[WORK INSTRUCTIONS]:
Lines after the one containing "To create the" are to be omitted; print exactly each line from the start of the records up to and including it.
Start of Block
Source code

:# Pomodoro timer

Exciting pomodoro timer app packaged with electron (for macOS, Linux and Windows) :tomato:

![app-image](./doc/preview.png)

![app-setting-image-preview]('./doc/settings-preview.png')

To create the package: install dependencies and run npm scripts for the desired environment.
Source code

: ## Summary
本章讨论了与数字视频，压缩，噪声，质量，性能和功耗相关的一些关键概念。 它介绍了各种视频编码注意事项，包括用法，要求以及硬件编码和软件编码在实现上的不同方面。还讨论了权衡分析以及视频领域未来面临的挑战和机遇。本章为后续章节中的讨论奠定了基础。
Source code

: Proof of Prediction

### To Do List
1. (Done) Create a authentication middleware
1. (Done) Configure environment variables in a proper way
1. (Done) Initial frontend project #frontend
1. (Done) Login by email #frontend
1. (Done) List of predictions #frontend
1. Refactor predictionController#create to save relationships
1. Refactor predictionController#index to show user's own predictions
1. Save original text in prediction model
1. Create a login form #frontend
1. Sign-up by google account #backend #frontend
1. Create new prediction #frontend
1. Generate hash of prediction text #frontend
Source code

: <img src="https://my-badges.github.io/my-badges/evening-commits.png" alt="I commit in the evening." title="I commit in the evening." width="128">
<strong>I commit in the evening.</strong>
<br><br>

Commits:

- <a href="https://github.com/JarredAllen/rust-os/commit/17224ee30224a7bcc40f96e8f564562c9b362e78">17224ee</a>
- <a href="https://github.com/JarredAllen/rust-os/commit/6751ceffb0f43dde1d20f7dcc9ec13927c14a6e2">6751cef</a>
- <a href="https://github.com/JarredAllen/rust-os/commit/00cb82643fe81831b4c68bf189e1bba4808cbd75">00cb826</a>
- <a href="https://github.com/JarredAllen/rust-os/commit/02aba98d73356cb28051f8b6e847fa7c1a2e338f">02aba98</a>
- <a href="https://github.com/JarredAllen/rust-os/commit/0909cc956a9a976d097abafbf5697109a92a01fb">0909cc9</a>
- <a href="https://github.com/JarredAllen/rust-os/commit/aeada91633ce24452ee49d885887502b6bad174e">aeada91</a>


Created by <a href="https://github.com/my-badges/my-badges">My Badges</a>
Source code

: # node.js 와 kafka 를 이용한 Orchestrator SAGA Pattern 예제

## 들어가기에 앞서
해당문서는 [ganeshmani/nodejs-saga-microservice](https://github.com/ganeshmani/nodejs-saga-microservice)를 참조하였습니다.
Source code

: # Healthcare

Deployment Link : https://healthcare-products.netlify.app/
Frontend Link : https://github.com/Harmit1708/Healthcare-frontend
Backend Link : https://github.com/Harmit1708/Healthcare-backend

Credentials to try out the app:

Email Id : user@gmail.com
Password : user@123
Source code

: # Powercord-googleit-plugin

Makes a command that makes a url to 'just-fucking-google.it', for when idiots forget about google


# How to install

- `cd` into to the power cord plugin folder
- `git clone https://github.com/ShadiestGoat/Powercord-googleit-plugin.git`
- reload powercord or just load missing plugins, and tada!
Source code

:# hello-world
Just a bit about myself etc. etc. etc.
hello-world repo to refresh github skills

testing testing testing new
End of Block
[PROBLEM SOLUTION]:
Source code

:# Pomodoro timer

Exciting pomodoro timer app packaged with electron (for macOS, Linux and Windows) :tomato:

![app-image](./doc/preview.png)

![app-setting-image-preview]('./doc/settings-preview.png')

To create the package: install dependencies and run npm scripts for the desired environment.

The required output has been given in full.